Image Source: Getty Images/Philip Openshaw (Representative)

You're in for a special treat next week when the sky will be illuminated with the magical phenomenon of a 'Pink Moon.' Yes, you heard it right. A 'Pink Moon' is a full moon that occurs in the month of April every year. Although the name might be a little deceiving as the Moon doesn't actually appear pink, the natural satellite will have a slightly pale orange look which is different from the usual, reports The Sun. So, get ready to feast your eyes on this beauty as it is extra special this time as it will also be a Super Moon, which is much bigger and brighter than an average full moon. 

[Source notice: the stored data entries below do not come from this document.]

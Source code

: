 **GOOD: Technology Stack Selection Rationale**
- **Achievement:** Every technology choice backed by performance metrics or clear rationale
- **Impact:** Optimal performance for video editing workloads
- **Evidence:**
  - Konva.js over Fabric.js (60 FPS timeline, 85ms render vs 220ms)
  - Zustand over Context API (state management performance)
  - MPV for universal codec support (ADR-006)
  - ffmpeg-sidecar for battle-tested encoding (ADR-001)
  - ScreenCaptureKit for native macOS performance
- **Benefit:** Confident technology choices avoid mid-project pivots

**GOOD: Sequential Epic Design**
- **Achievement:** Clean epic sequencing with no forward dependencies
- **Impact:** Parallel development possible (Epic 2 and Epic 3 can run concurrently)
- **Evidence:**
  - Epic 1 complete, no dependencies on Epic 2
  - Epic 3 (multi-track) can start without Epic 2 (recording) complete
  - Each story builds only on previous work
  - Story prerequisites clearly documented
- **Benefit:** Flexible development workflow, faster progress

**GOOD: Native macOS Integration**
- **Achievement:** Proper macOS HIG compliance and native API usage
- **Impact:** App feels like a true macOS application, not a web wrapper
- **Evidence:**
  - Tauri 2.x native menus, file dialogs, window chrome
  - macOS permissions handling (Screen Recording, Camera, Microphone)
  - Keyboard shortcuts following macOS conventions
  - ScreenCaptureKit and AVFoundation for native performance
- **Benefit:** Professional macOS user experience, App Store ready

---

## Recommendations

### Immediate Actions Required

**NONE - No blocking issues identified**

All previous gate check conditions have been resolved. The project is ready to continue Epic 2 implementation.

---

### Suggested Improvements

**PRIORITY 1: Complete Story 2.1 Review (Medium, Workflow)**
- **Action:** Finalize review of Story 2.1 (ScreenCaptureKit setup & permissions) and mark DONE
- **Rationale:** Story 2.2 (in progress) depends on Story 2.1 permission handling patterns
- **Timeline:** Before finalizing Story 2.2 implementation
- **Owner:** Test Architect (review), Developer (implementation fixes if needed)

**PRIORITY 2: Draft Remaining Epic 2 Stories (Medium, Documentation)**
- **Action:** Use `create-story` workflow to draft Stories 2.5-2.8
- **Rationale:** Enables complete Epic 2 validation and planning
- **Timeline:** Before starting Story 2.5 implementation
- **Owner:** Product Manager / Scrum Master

Stargazers in Europe, the U.K., and even North America shout be able to catch a glimpse of the Pink Moon during the early hours of April 8. The phenomenon gets its name from pink spring wildflowers called Wild Ground Phlox that bloom in the United States around the same time as the April's full moon. "Herb, moss pink, or wild ground phlox, is one of the earliest widespread flowers of the spring. As the name infers, the flowers are pink in color, thus the name for April’s full moon," explains Farmer's Almanac. The fourth full moon of this year goes by several different names such as 'Egg Moon,' because of the spring egg-laying season; 'Full Fish Moon,' as this was the time that the salmon swam upstream to spawn; 'Sprouting Grass Moon,' because new grass starts appearing during this time. 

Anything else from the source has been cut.